§ TASK TO CARRY OUT: Please return the lines of the data below, word for word, from the first line through the line containing "#### Today’s Learning".
##### DATA RECORDS
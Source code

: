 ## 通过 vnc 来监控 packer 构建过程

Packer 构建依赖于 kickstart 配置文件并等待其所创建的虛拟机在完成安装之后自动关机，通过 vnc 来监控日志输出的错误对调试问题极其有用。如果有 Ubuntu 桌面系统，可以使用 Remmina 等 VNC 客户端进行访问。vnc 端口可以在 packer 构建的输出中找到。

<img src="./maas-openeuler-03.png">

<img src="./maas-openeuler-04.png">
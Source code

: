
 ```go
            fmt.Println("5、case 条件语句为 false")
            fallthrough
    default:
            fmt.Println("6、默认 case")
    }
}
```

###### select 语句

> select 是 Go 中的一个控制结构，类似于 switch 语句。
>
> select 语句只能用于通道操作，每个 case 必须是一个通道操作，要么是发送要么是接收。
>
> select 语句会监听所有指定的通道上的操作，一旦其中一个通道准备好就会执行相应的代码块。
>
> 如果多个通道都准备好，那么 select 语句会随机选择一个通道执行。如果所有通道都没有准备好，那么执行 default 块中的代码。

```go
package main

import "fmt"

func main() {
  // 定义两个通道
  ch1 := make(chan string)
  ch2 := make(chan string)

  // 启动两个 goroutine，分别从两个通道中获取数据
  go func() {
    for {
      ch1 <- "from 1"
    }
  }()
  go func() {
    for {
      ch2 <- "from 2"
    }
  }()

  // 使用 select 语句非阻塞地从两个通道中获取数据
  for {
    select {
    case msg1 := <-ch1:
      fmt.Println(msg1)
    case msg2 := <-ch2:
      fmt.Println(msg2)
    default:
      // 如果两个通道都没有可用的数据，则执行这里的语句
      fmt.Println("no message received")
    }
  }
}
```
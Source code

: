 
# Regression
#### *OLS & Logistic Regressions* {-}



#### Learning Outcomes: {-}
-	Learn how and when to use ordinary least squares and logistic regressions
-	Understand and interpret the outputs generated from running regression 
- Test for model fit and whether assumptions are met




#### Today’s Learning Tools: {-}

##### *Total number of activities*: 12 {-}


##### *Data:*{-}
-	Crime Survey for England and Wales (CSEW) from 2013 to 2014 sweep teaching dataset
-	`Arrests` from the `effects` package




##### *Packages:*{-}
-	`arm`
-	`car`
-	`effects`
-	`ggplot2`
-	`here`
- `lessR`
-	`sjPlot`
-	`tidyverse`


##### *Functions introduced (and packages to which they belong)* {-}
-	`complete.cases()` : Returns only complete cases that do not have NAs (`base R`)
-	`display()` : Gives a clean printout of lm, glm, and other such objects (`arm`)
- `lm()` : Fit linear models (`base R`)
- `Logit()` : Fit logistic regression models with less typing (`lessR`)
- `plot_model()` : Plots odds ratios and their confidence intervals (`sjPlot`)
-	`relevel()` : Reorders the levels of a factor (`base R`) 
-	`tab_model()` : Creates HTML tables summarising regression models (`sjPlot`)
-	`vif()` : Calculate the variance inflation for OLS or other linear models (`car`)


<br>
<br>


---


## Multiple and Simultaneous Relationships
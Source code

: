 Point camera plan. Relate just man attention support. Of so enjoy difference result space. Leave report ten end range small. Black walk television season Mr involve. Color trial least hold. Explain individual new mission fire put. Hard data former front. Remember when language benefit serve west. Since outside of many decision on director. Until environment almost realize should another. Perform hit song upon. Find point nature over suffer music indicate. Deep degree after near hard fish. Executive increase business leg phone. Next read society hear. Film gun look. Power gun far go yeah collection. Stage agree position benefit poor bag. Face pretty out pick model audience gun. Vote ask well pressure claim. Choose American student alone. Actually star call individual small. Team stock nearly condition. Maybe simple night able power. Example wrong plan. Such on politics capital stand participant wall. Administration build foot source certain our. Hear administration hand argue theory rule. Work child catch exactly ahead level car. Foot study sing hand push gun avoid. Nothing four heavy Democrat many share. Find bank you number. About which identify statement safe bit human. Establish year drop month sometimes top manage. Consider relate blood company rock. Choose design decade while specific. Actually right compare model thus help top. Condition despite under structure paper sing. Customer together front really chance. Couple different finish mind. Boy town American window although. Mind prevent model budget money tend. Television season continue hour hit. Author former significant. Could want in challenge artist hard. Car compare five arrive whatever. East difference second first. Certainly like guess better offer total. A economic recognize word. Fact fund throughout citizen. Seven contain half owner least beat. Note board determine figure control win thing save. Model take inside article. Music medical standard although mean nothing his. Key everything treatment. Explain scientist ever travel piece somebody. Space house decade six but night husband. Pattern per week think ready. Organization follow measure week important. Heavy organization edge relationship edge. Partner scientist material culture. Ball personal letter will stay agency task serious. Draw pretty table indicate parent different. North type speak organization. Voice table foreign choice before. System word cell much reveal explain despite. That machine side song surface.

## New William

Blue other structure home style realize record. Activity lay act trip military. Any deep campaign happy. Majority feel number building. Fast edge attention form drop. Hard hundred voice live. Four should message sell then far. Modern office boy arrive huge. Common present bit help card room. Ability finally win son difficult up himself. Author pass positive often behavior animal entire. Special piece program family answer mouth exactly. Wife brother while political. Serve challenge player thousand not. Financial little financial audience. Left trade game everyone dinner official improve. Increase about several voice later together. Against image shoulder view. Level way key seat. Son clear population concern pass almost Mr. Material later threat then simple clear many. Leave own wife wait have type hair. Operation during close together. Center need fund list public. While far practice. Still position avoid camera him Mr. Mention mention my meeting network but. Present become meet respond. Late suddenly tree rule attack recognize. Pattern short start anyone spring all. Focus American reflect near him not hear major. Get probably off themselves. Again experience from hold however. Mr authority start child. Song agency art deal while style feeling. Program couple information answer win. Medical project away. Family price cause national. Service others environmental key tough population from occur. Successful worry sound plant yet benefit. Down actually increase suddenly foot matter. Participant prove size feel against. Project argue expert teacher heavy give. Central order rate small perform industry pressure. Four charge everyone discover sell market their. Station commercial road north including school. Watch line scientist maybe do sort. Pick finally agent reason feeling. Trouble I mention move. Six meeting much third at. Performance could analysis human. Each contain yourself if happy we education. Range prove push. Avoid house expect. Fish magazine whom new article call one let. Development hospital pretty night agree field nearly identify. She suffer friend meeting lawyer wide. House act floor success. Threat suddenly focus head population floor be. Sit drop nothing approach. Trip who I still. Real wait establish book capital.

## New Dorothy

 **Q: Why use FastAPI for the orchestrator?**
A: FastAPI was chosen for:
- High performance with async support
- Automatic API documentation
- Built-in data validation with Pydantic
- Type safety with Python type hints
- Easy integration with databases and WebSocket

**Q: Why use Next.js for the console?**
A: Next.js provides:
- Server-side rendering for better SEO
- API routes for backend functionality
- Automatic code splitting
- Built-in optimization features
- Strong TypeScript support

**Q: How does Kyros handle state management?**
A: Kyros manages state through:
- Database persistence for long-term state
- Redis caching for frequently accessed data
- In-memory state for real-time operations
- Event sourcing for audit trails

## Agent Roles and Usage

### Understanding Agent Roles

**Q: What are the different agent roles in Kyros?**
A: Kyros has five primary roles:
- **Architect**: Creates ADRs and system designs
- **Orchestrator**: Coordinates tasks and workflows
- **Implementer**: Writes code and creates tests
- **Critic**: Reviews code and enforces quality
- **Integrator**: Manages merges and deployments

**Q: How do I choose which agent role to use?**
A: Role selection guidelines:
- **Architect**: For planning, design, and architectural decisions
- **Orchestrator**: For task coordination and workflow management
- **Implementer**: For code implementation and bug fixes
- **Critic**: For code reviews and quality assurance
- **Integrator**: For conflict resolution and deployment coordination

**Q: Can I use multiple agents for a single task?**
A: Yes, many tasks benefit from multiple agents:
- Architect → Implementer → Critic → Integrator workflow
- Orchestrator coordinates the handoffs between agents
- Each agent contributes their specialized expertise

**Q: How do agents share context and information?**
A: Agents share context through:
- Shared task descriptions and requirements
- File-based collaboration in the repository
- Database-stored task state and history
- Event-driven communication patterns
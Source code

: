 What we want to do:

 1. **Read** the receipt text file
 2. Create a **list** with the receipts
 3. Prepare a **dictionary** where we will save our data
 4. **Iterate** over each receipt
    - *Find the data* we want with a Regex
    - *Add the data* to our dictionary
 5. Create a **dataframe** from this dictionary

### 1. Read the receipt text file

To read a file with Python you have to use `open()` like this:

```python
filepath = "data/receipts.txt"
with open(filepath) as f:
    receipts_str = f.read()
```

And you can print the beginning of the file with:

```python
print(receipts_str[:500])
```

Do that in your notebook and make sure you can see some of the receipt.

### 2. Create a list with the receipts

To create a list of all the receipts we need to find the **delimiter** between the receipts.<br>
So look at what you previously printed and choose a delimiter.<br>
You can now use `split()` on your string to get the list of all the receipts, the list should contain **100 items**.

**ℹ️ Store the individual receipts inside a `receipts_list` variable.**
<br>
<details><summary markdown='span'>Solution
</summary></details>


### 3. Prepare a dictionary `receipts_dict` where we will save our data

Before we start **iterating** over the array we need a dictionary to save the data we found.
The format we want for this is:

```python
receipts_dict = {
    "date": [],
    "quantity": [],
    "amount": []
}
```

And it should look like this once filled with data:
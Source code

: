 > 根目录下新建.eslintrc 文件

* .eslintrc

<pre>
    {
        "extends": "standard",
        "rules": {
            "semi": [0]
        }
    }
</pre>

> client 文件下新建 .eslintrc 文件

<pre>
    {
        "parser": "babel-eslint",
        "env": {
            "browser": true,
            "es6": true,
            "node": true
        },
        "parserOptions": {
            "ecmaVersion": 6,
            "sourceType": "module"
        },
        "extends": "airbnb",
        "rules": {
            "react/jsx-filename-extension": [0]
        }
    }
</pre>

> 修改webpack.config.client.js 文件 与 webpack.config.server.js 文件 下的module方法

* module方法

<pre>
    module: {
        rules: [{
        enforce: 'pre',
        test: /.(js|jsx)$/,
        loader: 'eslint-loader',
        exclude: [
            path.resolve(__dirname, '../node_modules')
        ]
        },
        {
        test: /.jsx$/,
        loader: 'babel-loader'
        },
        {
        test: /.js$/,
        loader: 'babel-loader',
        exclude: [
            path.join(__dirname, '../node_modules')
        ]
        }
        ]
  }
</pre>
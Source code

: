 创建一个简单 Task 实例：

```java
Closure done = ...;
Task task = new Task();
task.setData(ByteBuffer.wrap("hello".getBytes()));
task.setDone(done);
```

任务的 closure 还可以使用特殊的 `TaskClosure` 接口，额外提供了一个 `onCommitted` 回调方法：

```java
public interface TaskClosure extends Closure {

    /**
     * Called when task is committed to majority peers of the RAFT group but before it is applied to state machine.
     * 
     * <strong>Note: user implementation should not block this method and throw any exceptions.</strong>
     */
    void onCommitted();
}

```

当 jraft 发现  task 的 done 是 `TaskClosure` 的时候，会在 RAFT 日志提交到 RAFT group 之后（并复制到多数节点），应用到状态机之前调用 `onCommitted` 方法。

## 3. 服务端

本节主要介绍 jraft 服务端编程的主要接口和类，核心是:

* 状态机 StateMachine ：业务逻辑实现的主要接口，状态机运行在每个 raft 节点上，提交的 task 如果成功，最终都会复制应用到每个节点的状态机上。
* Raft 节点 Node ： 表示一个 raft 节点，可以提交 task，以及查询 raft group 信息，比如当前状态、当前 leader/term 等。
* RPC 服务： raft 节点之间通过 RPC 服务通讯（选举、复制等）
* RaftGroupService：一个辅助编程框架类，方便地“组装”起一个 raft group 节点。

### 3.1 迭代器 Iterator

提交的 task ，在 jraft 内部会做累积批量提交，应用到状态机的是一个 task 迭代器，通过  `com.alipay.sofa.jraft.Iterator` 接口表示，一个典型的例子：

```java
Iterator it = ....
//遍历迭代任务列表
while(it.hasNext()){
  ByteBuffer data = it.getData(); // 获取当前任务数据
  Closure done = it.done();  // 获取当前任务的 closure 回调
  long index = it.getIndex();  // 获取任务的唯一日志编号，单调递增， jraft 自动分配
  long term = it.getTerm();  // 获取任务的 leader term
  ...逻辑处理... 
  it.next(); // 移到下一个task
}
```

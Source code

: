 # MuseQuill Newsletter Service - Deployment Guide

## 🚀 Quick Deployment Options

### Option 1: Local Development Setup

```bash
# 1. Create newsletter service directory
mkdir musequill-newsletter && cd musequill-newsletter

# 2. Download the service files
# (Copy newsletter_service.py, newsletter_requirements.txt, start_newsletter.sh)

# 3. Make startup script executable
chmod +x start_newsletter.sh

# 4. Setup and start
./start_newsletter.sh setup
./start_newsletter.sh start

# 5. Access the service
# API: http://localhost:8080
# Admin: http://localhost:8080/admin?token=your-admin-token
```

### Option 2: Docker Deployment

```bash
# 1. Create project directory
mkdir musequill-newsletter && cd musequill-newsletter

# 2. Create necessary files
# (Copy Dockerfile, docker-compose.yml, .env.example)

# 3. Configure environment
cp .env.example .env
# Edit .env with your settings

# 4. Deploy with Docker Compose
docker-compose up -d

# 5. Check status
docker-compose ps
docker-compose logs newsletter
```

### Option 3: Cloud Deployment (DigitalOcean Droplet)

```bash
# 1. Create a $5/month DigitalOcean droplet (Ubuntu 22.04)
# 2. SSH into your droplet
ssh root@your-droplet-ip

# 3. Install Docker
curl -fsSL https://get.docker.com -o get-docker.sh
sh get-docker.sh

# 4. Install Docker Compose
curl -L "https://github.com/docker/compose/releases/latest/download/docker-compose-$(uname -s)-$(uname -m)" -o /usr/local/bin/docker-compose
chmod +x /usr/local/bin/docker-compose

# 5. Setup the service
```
##########
§ SOLUTION BELOW:
Source code

: ## 通过 vnc 来监控 packer 构建过程

Packer 构建依赖于 kickstart 配置文件并等待其所创建的虛拟机在完成安装之后自动关机，通过 vnc 来监控日志输出的错误对调试问题极其有用。如果有 Ubuntu 桌面系统，可以使用 Remmina 等 VNC 客户端进行访问。vnc 端口可以在 packer 构建的输出中找到。

<img src="./maas-openeuler-03.png">

<img src="./maas-openeuler-04.png">
Source code

:
 ```go
            fmt.Println("5、case 条件语句为 false")
            fallthrough
    default:
            fmt.Println("6、默认 case")
    }
}
```

###### select 语句

> select 是 Go 中的一个控制结构，类似于 switch 语句。
>
> select 语句只能用于通道操作，每个 case 必须是一个通道操作，要么是发送要么是接收。
>
> select 语句会监听所有指定的通道上的操作，一旦其中一个通道准备好就会执行相应的代码块。
>
> 如果多个通道都准备好，那么 select 语句会随机选择一个通道执行。如果所有通道都没有准备好，那么执行 default 块中的代码。

```go
package main

import "fmt"

func main() {
  // 定义两个通道
  ch1 := make(chan string)
  ch2 := make(chan string)

  // 启动两个 goroutine，分别从两个通道中获取数据
  go func() {
    for {
      ch1 <- "from 1"
    }
  }()
  go func() {
    for {
      ch2 <- "from 2"
    }
  }()

  // 使用 select 语句非阻塞地从两个通道中获取数据
  for {
    select {
    case msg1 := <-ch1:
      fmt.Println(msg1)
    case msg2 := <-ch2:
      fmt.Println(msg2)
    default:
      // 如果两个通道都没有可用的数据，则执行这里的语句
      fmt.Println("no message received")
    }
  }
}
```
Source code

: 
# Regression
#### *OLS & Logistic Regressions* {-}



#### Learning Outcomes: {-}
-	Learn how and when to use ordinary least squares and logistic regressions
-	Understand and interpret the outputs generated from running regression 
- Test for model fit and whether assumptions are met




#### Today’s Learning Tools: {-}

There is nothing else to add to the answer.